SOURCE MATERIAL |
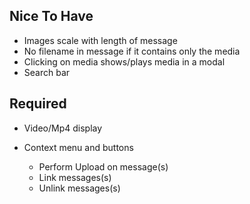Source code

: ## Nice To Have

- Images scale with length of message
- No filename in message if it contains only the media
- Clicking on media shows/plays media in a modal
- Search bar

## Required

- Video/Mp4 display

- Context menu and buttons
  - Perform Upload on message(s)
  - Link messages(s)
  - Unlink messages(s)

TASK TO COMPLETE |
Nothing but the lines from the one containing "## Required" through the last line of the material should be returned, each exactly as written, both ends included.

WRITTEN ANSWER |
## Required

- Video/Mp4 display

- Context menu and buttons
  - Perform Upload on message(s)
  - Link messages(s)
  - Unlink messages(s)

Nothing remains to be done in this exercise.